Working with Large Result Sets

# Set pager for large results
\pset pager always

# Use LIMIT for testing
SELECT * FROM huge_table LIMIT 10;

# Use OFFSET for pagination
SELECT * FROM users LIMIT 10 OFFSET 0;
SELECT * FROM users LIMIT 10 OFFSET 10;

# Fetch into file instead of terminal
\copy (SELECT * FROM huge_table) TO huge_export.csv;

Troubleshooting

Connection Issues

# Verbose connection diagnostics
psql -d mydb -v verbose=on --echo-queries

# Check connection settings
psql --version
psql -d postgres -c "SHOW password_encryption;"

# TCP/IP connectivity test
psql -h hostname -d postgres -U postgres -c "SELECT 1;"

Common Error Messages

FATAL: password authentication failed
  → Check password, user exists, .pgpass has correct permissions (600)
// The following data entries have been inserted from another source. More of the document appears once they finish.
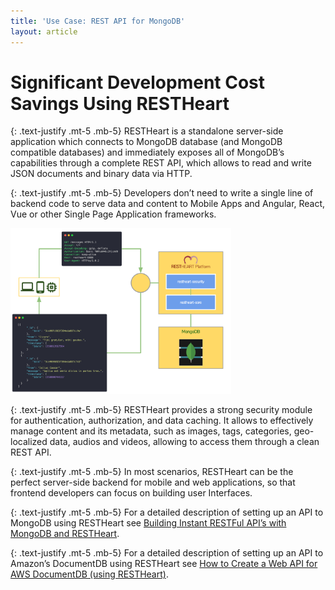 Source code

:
 ```yaml
---
title: 'Use Case: REST API for MongoDB'
layout: article
---
```


# Significant Development Cost Savings Using RESTHeart

{: .text-justify .mt-5 .mb-5}
RESTHeart is a standalone server-side application which connects to MongoDB database (and MongoDB compatible databases) and immediately exposes all of MongoDB’s capabilities through a complete REST API, which allows to read and write JSON documents and binary data via HTTP.

{: .text-justify .mt-5 .mb-5}
Developers don’t need to write a single line of backend code to serve data and content to Mobile Apps and Angular, React, Vue or other Single Page Application frameworks.

<img src="/images/restheart-what-is-it.svg" width="70%" height="auto" class="mx-auto d-block img-responsive" />

{: .text-justify .mt-5 .mb-5}
RESTHeart provides a strong security module for authentication, authorization, and data caching. It allows to effectively manage content and its metadata, such as images, tags, categories, geo-localized data, audios and videos, allowing to access them through a clean REST API.

{: .text-justify .mt-5 .mb-5}
In most scenarios, RESTHeart can be the perfect server-side backend for mobile and web applications, so that frontend developers can focus on building user Interfaces.
 
{: .text-justify .mt-5 .mb-5}
For a detailed description of setting up an API to MongoDB using RESTHeart see [Building Instant RESTFul API’s with MongoDB and RESTHeart](../../docs/setup).

{: .text-justify .mt-5 .mb-5} 
For a detailed description of setting up an API to Amazon’s DocumentDB using RESTHeart see [How to Create a Web API for AWS DocumentDB (using RESTHeart)](https://medium.com/softinstigate-team/how-to-create-a-web-api-for-aws-documentdb-using-restheart-987921df3ced).
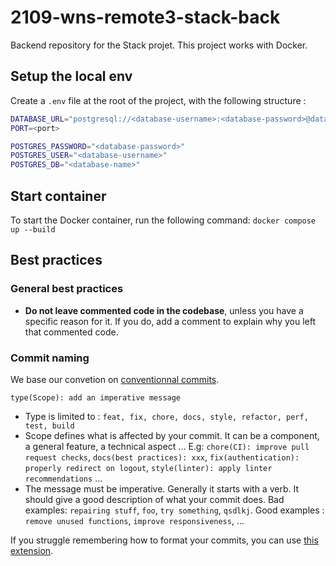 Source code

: # 2109-wns-remote3-stack-back

Backend repository for the Stack projet. This project works with Docker.

## Setup the local env
Create a `.env` file at the root of the project, with the following structure :
```bash
DATABASE_URL="postgresql://<database-username>:<database-password>@database:5432/<database-name>?schema=public"
PORT=<port>

POSTGRES_PASSWORD="<database-password>"
POSTGRES_USER="<database-username>"
POSTGRES_DB="<database-name>"
```

## Start container

To start the Docker container, run the following command: `docker compose up --build`

## Best practices

### General best practices
- **Do not leave commented code in the codebase**, unless you have a specific reason for it. If you do, add a comment to explain why you left that commented code.

### Commit naming
We base our convetion on [conventionnal commits](https://www.conventionalcommits.org/en/v1.0.0-beta.2/).
``` 
type(Scope): add an imperative message
```
- Type is limited to :
`feat, fix, chore, docs, style, refactor, perf, test, build`
- Scope defines what is affected by your commit. It can be a component, a general feature, a technical aspect ... E.g: `chore(CI): improve pull request checks`, `docs(best practices): xxx`, `fix(authentication): properly redirect on logout`, `style(linter): apply linter recommendations` ...
- The message must be imperative. Generally it starts with a verb. It should give a good description of what your commit does. Bad examples: `repairing stuff`, `foo`, `try something`, `qsdlkj`. Good examples : `remove unused functions`, `improve responsiveness`, ...

If you struggle remembering how to format your commits, you can use [this extension](https://marketplace.visualstudio.com/items?itemName=vivaxy.vscode-conventional-commits).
FATAL: no pg_hba.conf entry for host
  → Database server's pg_hba.conf needs connection rule

FATAL: database "name" does not exist
  → Create database or check database name spelling

ERROR: permission denied for schema
  → Grant USAGE on schema to user

ERROR: syntax error
  → Check SQL syntax, use \h for help on commands

Performance Issues

-- Find slow queries
SELECT * FROM pg_stat_statements 
ORDER BY total_time DESC 
LIMIT 10;

-- Check for missing indexes
SELECT schemaname, tablename, attname 
FROM pg_stat_user_tables, pg_attribute 
WHERE pg_stat_user_tables.relid = pg_attribute.attrelid
AND seq_scan > 0;

-- Check cache efficiency
SELECT 
  sum(heap_blks_read) as heap_read,
  sum(heap_blks_hit)  as heap_hit,
  sum(heap_blks_hit) / (sum(heap_blks_hit) + sum(heap_blks_read)) AS ratio
FROM pg_statio_user_tables;

Advanced Configuration

Performance Tuning Parameters

# In ~/.psqlrc
\set HISTSIZE 10000
\pset pager always
\pset null '[NULL]'
\pset linestyle unicode

# Environment variables for defaults
export PGHOST=localhost
export PGPORT=5432
export PGUSER=postgres
export PGDATABASE=mydb
export PGPASSFILE=$HOME/.pgpass

Output Formats Comparison

-- Aligned (default)
\pset format aligned

-- CSV
\pset format csv
\copy (SELECT * FROM users) TO STDOUT WITH (FORMAT CSV);

-- HTML
\pset format html
SELECT * FROM users LIMIT 5;

-- LaTeX
\pset format latex
SELECT * FROM users LIMIT 5;

-- Expanded (vertical)
\x
SELECT * FROM users LIMIT 1;

Resources and Documentation

Summary

psql is a powerful, flexible command-line tool for PostgreSQL database administration and development. Key strengths:

  • Interactive REPL for immediate query feedback
  • Powerful meta-commands for object inspection and management
  • Scripting capabilities for automation
  • Extensive formatting options for different output needs
  • Built-in help and documentation
  • Variable substitution for dynamic queries
  • Connection management and SSL/TLS support
  • Performance analysis and query optimization tools

Master psql to unlock efficient PostgreSQL workflows, from simple queries to complex database administration tasks.